Karnataka High Court

Mysore Cements Limited vs Income-Tax Officer on 15 April, 1987

Equivalent citations: (1987)64CTR(KAR)205, [1987]167ITR370(KAR), [1987]167ITR370(KARN), [1987]35TAXMAN40(KAR)

JUDGMENT

 

S.R. Rajasekhara Murthy, J.
 

1. The petitioner-company, an assessee under the Income-tax Act, 1961 (hereinafter referred to as the "Act"), has challenged the notice issued by the Income-tax Officer under section 148 of the Act, proposing to reopen the assessment for the year 1977-78. The said notice is annexed to the writ petition as annexure-D.

2. The assessee's counsel, Sri G. Sarangan, has raised the following, among other grounds, while challenging the validity of the impugned notice :

(i) the notice purported to be under section 147(b) of the Act is barred by time;
(ii) there was no "information" within the scope of section 147(b) for initiating action to reopen the assessment for the assessment year 1977-78;
(iii) the finding given by the Tribunal in the appeals for the assessment years 1974-75 and 1975-76 cannot constitute "information" for invoking section 147(b) of the Act, and, lastly,
(iv) the action initiated does not fall under section 150(1) of the Act, and hence, the notice is bad.

3. Sri Srinivasan, learned senior standing counsel for the Department, has argued, justifying the notice and has produced the assessment records in which the reasons for reopening the assessment are recorded by the Income-tax Officer. The reasons recorded are reproduced hereinbelow :

"The assessee had incurred expenditure totalling Rs. 4,81,760 during the period relevant to the assessment years 1974-75 and 1975-76 towards installation of ropeway equipment. This was held to be capital expenditure. The Income-tax Officer had allowed depreciation on this amount for the assessment year 1976-77 and on the WDV after deducting the depreciation allowed for 1976-77, depreciation was again allowed for the assessment year 1977-78.
In appeals relating to the assessment years 1974-75 and 1975-76, the Income-tax Appellate Tribunal held that the amount of Rs. 4,81,760 constituted revenue expenditure to be deducted in arriving at the business income of those two years.
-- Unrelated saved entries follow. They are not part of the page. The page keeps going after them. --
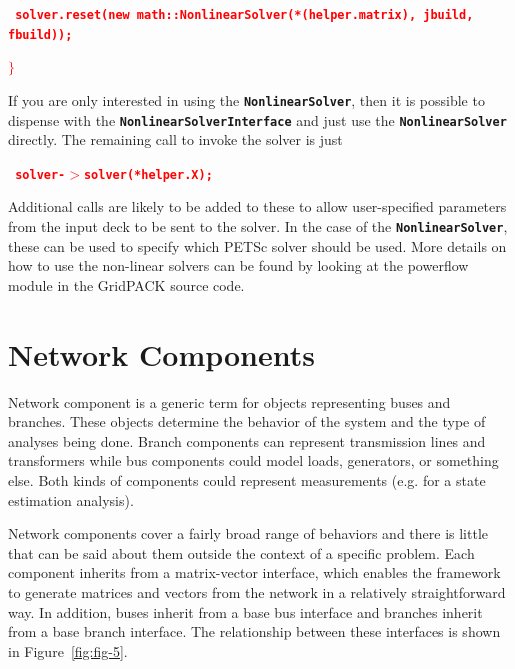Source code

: \documentclass[12pt]{report} %
\begin{document}
\textcolor{red}{\texttt{\textbf{  solver.reset(new math::NonlinearSolver(*(helper.matrix), jbuild, fbuild));}}}

\textcolor{red}{\texttt{\textbf{$\boldsymbol{\mathrm{\}}}$}}}

If you are only interested in using the \texttt{\textbf{NonlinearSolver}}, then it is possible to dispense with the \texttt{\textbf{NonlinearSolverInterface}} and just use the \texttt{\textbf{NonlinearSolver}} directly. The remaining call to invoke the solver is just

\textcolor{red}{\texttt{\textbf{  solver-$\boldsymbol{\mathrm{>}}$solver(*helper.X);}}}

Additional calls are likely to be added to these to allow user-specified parameters from the input deck to be sent to the solver. In the case of the \texttt{\textbf{NonlinearSolver}}, these can be used to specify which PETSc solver should be used.
More details on how to use the non-linear solvers can be found by looking at the powerflow module in the GridPACK source code.

\section{Network Components}

Network component is a generic term for objects representing buses and branches. These objects determine the behavior of the system and the type of analyses being done. Branch components can represent transmission lines and transformers while bus components could model loads, generators, or something else. Both kinds of components could represent measurements (e.g. for a state estimation analysis). 

Network components cover a fairly broad range of behaviors and there is little that can be said about them outside the context of a specific problem. Each component inherits from a matrix-vector interface, which enables the framework to generate matrices and vectors from the network in a relatively straightforward way. In addition, buses inherit from a base bus interface and branches inherit from a base branch interface. The relationship between these interfaces is shown in Figure~\ref{fig:fig-5}.
\end{document}
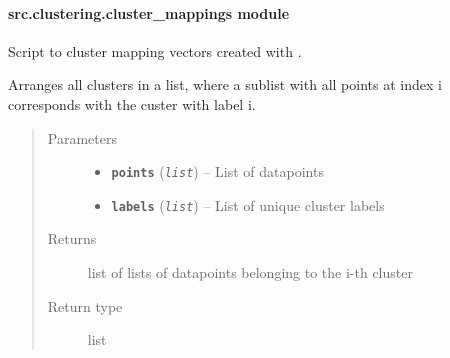 \documentclass[letterpaper,10pt,english]{sphinxmanual}
\begin{document}
\paragraph{src.clustering.cluster\_mappings module}
\label{src.clustering:module-src.clustering.cluster_mappings}\label{src.clustering:src-clustering-cluster-mappings-module}
Script to cluster mapping vectors created with {\hyperref[src.mapping:module\string-src.mapping.mapthreading]{}}.

\begin{fulllineitems}
\label{src.clustering:src.clustering.cluster_mappings.aggregate_cluster}
Arranges all clusters in a list, where a sublist with all points at index i corresponds with the
custer with label i.
\begin{quote}\begin{description}
\item[{Parameters}] \leavevmode\begin{itemize}
\item {} 
\textbf{\texttt{points}} (\emph{\texttt{list}}) -- List of datapoints

\item {} 
\textbf{\texttt{labels}} (\emph{\texttt{list}}) -- List of unique cluster labels

\end{itemize}

\item[{Returns}] \leavevmode
list of lists of datapoints belonging to the i-th cluster

\item[{Return type}] \leavevmode
list

\end{description}\end{quote}

\end{fulllineitems}

\end{document}
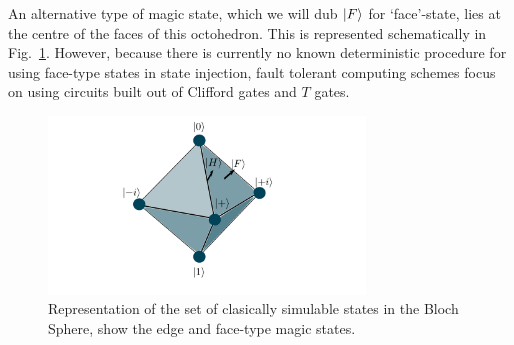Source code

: \documentclass{standalone}
\begin{document}
\par
An alternative type of magic state, which we will dub $\ket{F}$ for `face'-state, lies at the centre of the faces of this octohedron. This is represented schematically in Fig.~\ref{fig:octohedron}. However, because there is currently no known deterministic procedure for using face-type states in state injection, fault tolerant computing schemes focus on using circuits built out of Clifford gates and $T$ gates.
\par
\begin{figure}
    \centering
    \includegraphics[width=0.75\textwidth]{Figures/octohedron.pdf}
\caption{Representation of the set of clasically simulable states in the Bloch Sphere, show the edge and face-type magic states.}
\label{fig:octohedron}
\end{figure}
\end{document}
As regards facts, the Tribunal's decision has become final. In consequence of the finding given by the Tribunal, I have reason to believe that the allowance of depreciation for 1977-78 is excessive. No depreciation was allowable on this item as it has been held to be revenue expenditure and 100% of it has been already allowed by the Tribunal in earlier years. Therefore, the income for 1977-78 has escaped assessment. The 1977-78 assessment in this case has been done within the prescribed time limit. This assessment was pending at the time of making the assessments for 1974-75 and 1975-76. In view of the decision arrived at by the Income-tax Appellate Tribunal in the course of proceedings under the Income-tax Act, as a direct consequence of the findings, I now have information that the 1977-78 assessment has to be reopened. Therefore this is not a case coming under section 150(2).
As the assessment sought to be reopened is beyond 4 years but within 8 years from the end of 1977-78, the permission of the Commissioner of Income-tax is being sought, as required under section 151".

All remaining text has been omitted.